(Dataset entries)
☆ ☆ ☆

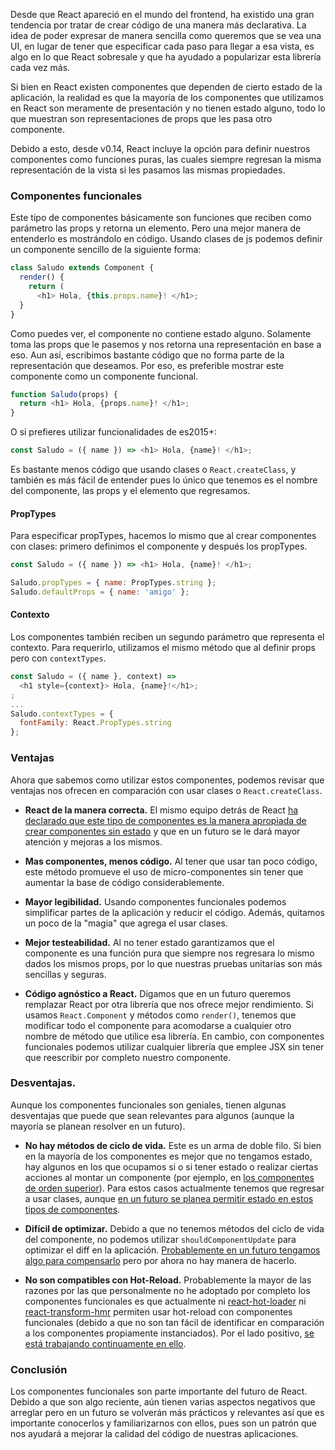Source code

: [//]: # 'title   - React: Componentes funcionales puros '
[//]: # 'tags    - javascript, react, es2015+           '
[//]: # 'id      - 05                                   '
[//]: # 'date    - 2016.03.09                           '
[//]: # 'url     - react-componentes-funcionales-puros  '
[//]: # 'excerpt - Aprende a crear componentes presentacionales de la manera correcta y mejora tu código de react con componentes puros. '

Desde que React apareció en el mundo del frontend, ha existido una gran tendencia por tratar de crear código de una manera más declarativa. La idea de poder expresar de manera sencilla como queremos que se vea una UI, en lugar de tener que especificar cada paso para llegar a esa vista, es algo en lo que React sobresale y que ha ayudado a popularizar esta librería cada vez más.

Si bien en React existen componentes que dependen de cierto estado de la aplicación, la realidad es que la mayoría de los componentes que utilizamos en React son meramente de presentación y no tienen estado alguno, todo lo que muestran son representaciones de props que les pasa otro componente.

Debido a esto, desde v0.14, React incluye la opción para definir nuestros componentes como funciones puras, las cuales siempre regresan la misma representación de la vista si les pasamos las mismas propiedades.

### Componentes funcionales

Este tipo de componentes básicamente son funciones que reciben como parámetro las props y retorna un elemento. Pero una mejor manera de entenderlo es mostrándolo en código. Usando clases de js podemos definir un componente sencillo de la siguiente forma:

```js
class Saludo extends Component {
  render() {
    return (
      <h1> Hola, {this.props.name}! </h1>;
  }
}
```

Como puedes ver, el componente no contiene estado alguno. Solamente toma las props que le pasemos y nos retorna una representación en base a eso. Aun así, escribimos bastante código que no forma parte de la representación que deseamos. Por eso, es preferible mostrar este componente como un componente funcional.

```js
function Saludo(props) {
  return <h1> Hola, {props.name}! </h1>;
}
```

O si prefieres utilizar funcionalidades de es2015+:

```js
const Saludo = ({ name }) => <h1> Hola, {name}! </h1>;
```

Es bastante menos código que usando clases o `React.createClass`, y también es más fácil de entender pues lo único que tenemos es el nombre del componente, las props y el elemento que regresamos.

#### PropTypes

Para especificar propTypes, hacemos lo mismo que al crear componentes con clases: primero definimos el componente y después los propTypes.

```js
const Saludo = ({ name }) => <h1> Hola, {name}! </h1>;

Saludo.propTypes = { name: PropTypes.string };
Saludo.defaultProps = { name: 'amigo' };
```

#### Contexto

Los componentes también reciben un segundo parámetro que representa el contexto. Para requerirlo, utilizamos el mismo método que al definir props pero con `contextTypes`.

```js
const Saludo = ({ name }, context) =>
  <h1 style={context}> Hola, {name}!</h1>;
;
...
Saludo.contextTypes = {
  fontFamily: React.PropTypes.string
};
```

### Ventajas

Ahora que sabemos como utilizar estos componentes, podemos revisar que ventajas nos ofrecen en comparación con usar clases o `React.createClass`.

- **React de la manera correcta.** El mismo equipo detrás de React [ha declarado que este tipo de componentes es la manera apropiada de crear componentes sin estado](https://facebook.github.io/react/docs/reusable-components.html) y que en un futuro se le dará mayor atención y mejoras a los mismos.

- **Mas componentes, menos código.** Al tener que usar tan poco código, este método promueve el uso de micro-componentes sin tener que aumentar la base de código considerablemente.

- **Mayor legibilidad.** Usando componentes funcionales podemos simplificar partes de la aplicación y reducir el código. Además, quitamos un poco de la "magia" que agrega el usar clases.

- **Mejor testeabilidad.** Al no tener estado garantizamos que el componente es una función pura que siempre nos regresara lo mismo dados los mismos props, por lo que nuestras pruebas unitarias son más sencillas y seguras.

- **Código agnóstico a React.** Digamos que en un futuro queremos remplazar React por otra librería que nos ofrece mejor rendimiento. Si usamos `React.Component` y métodos como `render()`, tenemos que modificar todo el componente para acomodarse a cualquier otro nombre de método que utilice esa librería. En cambio, con componentes funcionales podemos utilizar cualquier librería que emplee JSX sin tener que reescribir por completo nuestro componente.

### Desventajas.

Aunque los componentes funcionales son geniales, tienen algunas desventajas que puede que sean relevantes para algunos (aunque la mayoría se planean resolver en un futuro).

- **No hay métodos de ciclo de vida.** Este es un arma de doble filo. Si bien en la mayoría de los componentes es mejor que no tengamos estado, hay algunos en los que ocupamos si o si tener estado o realizar ciertas acciones al montar un componente (por ejemplo, en [los componentes de orden superior](http://datyayu.dev/componentes-de-orden-superior/)). Para estos casos actualmente tenemos que regresar a usar clases, aunque [en un futuro se planea permitir estado en estos tipos de componentes](https://twitter.com/sebmarkbage/status/658713924607606784).

- **Difícil de optimizar.** Debido a que no tenemos métodos del ciclo de vida del componente, no podemos utilizar `shouldComponentUpdate` para optimizar el diff en la aplicación. [Probablemente en un futuro tengamos algo para compensarlo](https://github.com/facebook/react/issues/5677#issuecomment-165457596) pero por ahora no hay manera de hacerlo.

- **No son compatibles con Hot-Reload.** Probablemente la mayor de las razones por las que personalmente no he adoptado por completo los componentes funcionales es que actualmente ni [react-hot-loader](https://github.com/gaearon/react-hot-loader) ni [react-transform-hmr](https://github.com/gaearon/react-transform-hmr) permiten usar hot-reload con componentes funcionales (debido a que no son tan fácil de identificar en comparación a los componentes propiamente instanciados). Por el lado positivo, [se está trabajando continuamente en ello](https://github.com/gaearon/babel-plugin-react-transform/issues/57).

### Conclusión

Los componentes funcionales son parte importante del futuro de React. Debido a que son algo reciente, aún tienen varias aspectos negativos que arreglar pero en un futuro se volverán más prácticos y relevantes así que es importante conocerlos y familiarizarnos con ellos, pues son un patrón que nos ayudará a mejorar la calidad del código de nuestras aplicaciones.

☆ ☆ ☆

(What the task asks) Go through the data above and print exactly the lines from its first line through the line holding "Desde que React", both included, leaving pictures aside.

(Completed task)
Source code

: [//]: # 'title   - React: Componentes funcionales puros '
[//]: # 'tags    - javascript, react, es2015+           '
[//]: # 'id      - 05                                   '
[//]: # 'date    - 2016.03.09                           '
[//]: # 'url     - react-componentes-funcionales-puros  '
[//]: # 'excerpt - Aprende a crear componentes presentacionales de la manera correcta y mejora tu código de react con componentes puros. '

Desde que React apareció en el mundo del frontend, ha existido una gran tendencia por tratar de crear código de una manera más declarativa. La idea de poder expresar de manera sencilla como queremos que se vea una UI, en lugar de tener que especificar cada paso para llegar a esa vista, es algo en lo que React sobresale y que ha ayudado a popularizar esta librería cada vez más.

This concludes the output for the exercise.